# Port Philip bay ... sunday



## Y-Knot (Sep 26, 2006)

Seabreeze is showing a beaut Sunday arvo/nite session on the water fellas ... anyone interested.

have to work :evil: but should be able to launch by 3.30-4pm just not sure where yet?


----------



## hoit (Aug 29, 2005)

Hi Tony,

I used my leave pass on Anzac day so I can't get out this weekend.

Good Luck

Grant


----------



## Y-Knot (Sep 26, 2006)

no worries Grant, didnt notice ya report for Anzac day how did you fare...

Looking at fishing Sunnyside, may even consider Patterson lakes chasing Bream  Anyone got any suggestions for a good launch there?


----------



## hoit (Aug 29, 2005)

...Y-Knot ... said:


> no worries Grant, didnt notice ya report for Anzac day how did you fare...


Yes, I'm fairly lazy when it comes to posting trip reports these days.
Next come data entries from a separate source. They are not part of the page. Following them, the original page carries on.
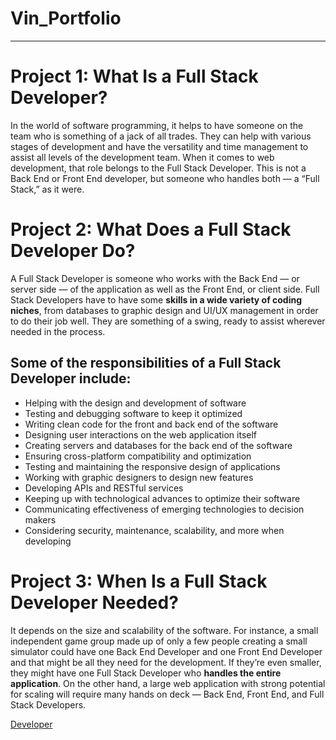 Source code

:# Vin_Portfolio
---

# Project 1: What Is a Full Stack Developer?
In the world of software programming, it helps to have someone on the team who is something of a jack of all trades. They can help with various stages of development and have the versatility and time management to assist all levels of the development team. When it comes to web development, that role belongs to the Full Stack Developer. This is not a Back End or Front End developer, but someone who handles both — a “Full Stack,” as it were.

# Project 2: What Does a Full Stack Developer Do?
A Full Stack Developer is someone who works with the Back End — or server side — of the application as well as the Front End, or client side. Full Stack Developers have to have some **skills in a wide variety of coding niches**, from databases to graphic design and UI/UX management in order to do their job well. They are something of a swing, ready to assist wherever needed in the process.

## Some of the responsibilities of a Full Stack Developer include:
- Helping with the design and development of software
- Testing and debugging software to keep it optimized
- Writing clean code for the front and back end of the software
- Designing user interactions on the web application itself
- Creating servers and databases for the back end of the software
- Ensuring cross-platform compatibility and optimization
- Testing and maintaining the responsive design of applications
- Working with graphic designers to design new features
- Developing APIs and RESTful services
- Keeping up with technological advances to optimize their software
- Communicating effectiveness of emerging technologies to decision makers
- Considering security, maintenance, scalability, and more when developing

# Project 3: When Is a Full Stack Developer Needed?
It depends on the size and scalability of the software. For instance, a small independent game group made up of only a few people creating a small simulator could have one Back End Developer and one Front End Developer and that might be all they need for the development. If they’re even smaller, they might have one Full Stack Developer who **handles the entire application**. On the other hand, a large web application with strong potential for scaling will require many hands on deck — Back End, Front End, and Full Stack Developers.

[Developer]()
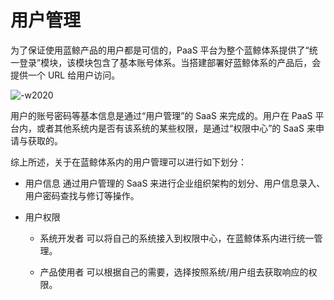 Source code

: # 用户管理

为了保证使用蓝鲸产品的用户都是可信的，PaaS 平台为整个蓝鲸体系提供了“统一登录”模块，该模块包含了基本账号体系。当搭建部署好蓝鲸体系的产品后，会提供一个 URL 给用户访问。

![-w2020](../../assets/personalwrokbench1.png)

用户的账号密码等基本信息是通过“用户管理”的 SaaS 来完成的。用户在 PaaS 平台内，或者其他系统内是否有该系统的某些权限，是通过“权限中心”的 SaaS 来申请与获取的。

综上所述，关于在蓝鲸体系内的用户管理可以进行如下划分：

- 用户信息
通过用户管理的 SaaS 来进行企业组织架构的划分、用户信息录入、用户密码查找与修订等操作。

- 用户权限

  - 系统开发者
  可以将自己的系统接入到权限中心，在蓝鲸体系内进行统一管理。

  - 产品使用者
  可以根据自己的需要，选择按照系统/用户组去获取响应的权限。
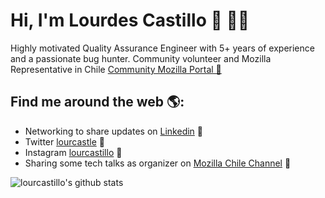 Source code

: # Hi, I'm Lourdes Castillo 👋 👩‍💻

Highly motivated Quality Assurance Engineer with 5+ years of experience and a passionate bug hunter. Community volunteer and Mozilla Representative in Chile <a href="https://community.mozilla.org/people/lourcastillo/">Community Mozilla Portal 🌟</a>

## Find me around the web 🌎:
- Networking to share updates on <a href="https://www.linkedin.com/in/lourcastillo/">Linkedin</a> 💼
- Twitter <a href="https://www.twitter.com/lourcastle"> lourcastle</a> 💬
- Instagram <a href="https://www.instagram.com/lourcastillo"> lourcastillo</a> 🎀
- Sharing some tech talks as organizer on <a href="https://www.youtube.com/channel/UC8C9tZY8TMiEtXBFLOsJsbA/featured">Mozilla Chile Channel</a> 🔭

![lourcastillo's github stats](https://github-readme-stats.vercel.app/api?username=lour-source&show_icons=true&hide=[%22issues%22])
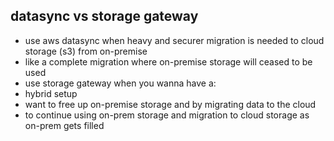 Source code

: ## datasync vs storage gateway

- use aws datasync when heavy and securer migration is needed to cloud storage (s3) from on-premise
- like a complete migration where on-premise storage will ceased to be used
- use storage gateway when you wanna have a:
- hybrid setup
- want to free up on-premise storage and by migrating data to the cloud
- to continue using on-prem storage and migration to cloud storage as on-prem gets filled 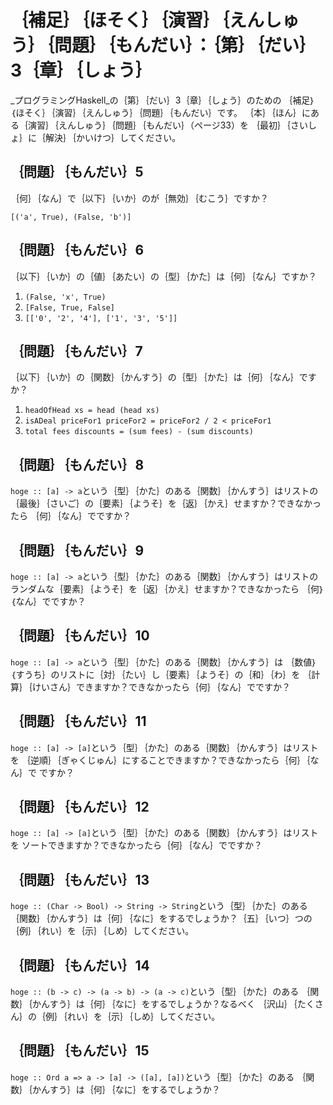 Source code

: ｛補足｝｛ほそく｝｛演習｝｛えんしゅう｝｛問題｝｛もんだい｝：｛第｝｛だい｝3｛章｝｛しょう｝
=============================================================================================

_プログラミングHaskell_の｛第｝｛だい｝3｛章｝｛しょう｝のための
｛補足｝｛ほそく｝｛演習｝｛えんしゅう｝｛問題｝｛もんだい｝です。
｛本｝｛ほん｝にある｛演習｝｛えんしゅう｝｛問題｝｛もんだい｝（ページ33）を
｛最初｝｛さいしょ｝に｛解決｝｛かいけつ｝してください。

｛問題｝｛もんだい｝5
---------------------

｛何｝｛なん｝で｛以下｝｛いか｝のが｛無効｝｛むこう｝ですか？

    [('a', True), (False, 'b')]

｛問題｝｛もんだい｝6
---------------------

｛以下｝｛いか｝の｛値｝｛あたい｝の｛型｝｛かた｝は｛何｝｛なん｝ですか？

1. `(False, 'x', True)`
2. `[False, True, False]`
3. `[['0', '2', '4'], ['1', '3', '5']]`

｛問題｝｛もんだい｝7
---------------------

｛以下｝｛いか｝の｛関数｝｛かんすう｝の｛型｝｛かた｝は｛何｝｛なん｝ですか？

1. `headOfHead xs = head (head xs)`
2. `isADeal priceFor1 priceFor2 = priceFor2 / 2 < priceFor1`
3. `total fees discounts = (sum fees) - (sum discounts)`

｛問題｝｛もんだい｝8
---------------------

`hoge :: [a] -> a`という｛型｝｛かた｝のある｛関数｝｛かんすう｝はリストの
｛最後｝｛さいご｝の｛要素｝｛ようそ｝を｛返｝｛かえ｝せますか？できなかったら
｛何｝｛なん｝でですか？

｛問題｝｛もんだい｝9
---------------------

`hoge :: [a] -> a`という｛型｝｛かた｝のある｛関数｝｛かんすう｝はリストの
ランダムな｛要素｝｛ようそ｝を｛返｝｛かえ｝せますか？できなかったら
｛何｝｛なん｝でですか？

｛問題｝｛もんだい｝10
----------------------

`hoge :: [a] -> a`という｛型｝｛かた｝のある｛関数｝｛かんすう｝は
｛数値｝｛すうち｝のリストに｛対｝｛たい｝し｛要素｝｛ようそ｝の｛和｝｛わ｝を
｛計算｝｛けいさん｝できますか？できなかったら｛何｝｛なん｝でですか？

｛問題｝｛もんだい｝11
----------------------

`hoge :: [a] -> [a]`という｛型｝｛かた｝のある｛関数｝｛かんすう｝はリストを
｛逆順｝｛ぎゃくじゅん｝にすることできますか？できなかったら｛何｝｛なん｝で
ですか？

｛問題｝｛もんだい｝12
----------------------

`hoge :: [a] -> [a]`という｛型｝｛かた｝のある｛関数｝｛かんすう｝はリストを
ソートできますか？できなかったら｛何｝｛なん｝でですか？

｛問題｝｛もんだい｝13
----------------------

`hoge :: (Char -> Bool) -> String -> String`という｛型｝｛かた｝のある
｛関数｝｛かんすう｝は｛何｝｛なに｝をするでしょうか？｛五｝｛いつ｝つの
｛例｝｛れい｝を｛示｝｛しめ｝してください。

｛問題｝｛もんだい｝14
----------------------

`hoge :: (b -> c) -> (a -> b) -> (a -> c)`という｛型｝｛かた｝のある
｛関数｝｛かんすう｝は｛何｝｛なに｝をするでしょうか？なるべく
｛沢山｝｛たくさん｝の｛例｝｛れい｝を｛示｝｛しめ｝してください。

｛問題｝｛もんだい｝15
----------------------

`hoge :: Ord a => a -> [a] -> ([a], [a])`という｛型｝｛かた｝のある
｛関数｝｛かんすう｝は｛何｝｛なに｝をするでしょうか？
I fished Ricketts on Anzac day for 1 Pinkie, I Flattie and 1 Stink Boat. :roll:

I was checking out Williamstown today but I only spotted 1 stink boat fishing off the footy oval so I'm assuming things were quiet there today.

I'm keen to hit Flinders with Hobie Vic once he has finished sunning himself at Noosa.

Regards
Grant


----------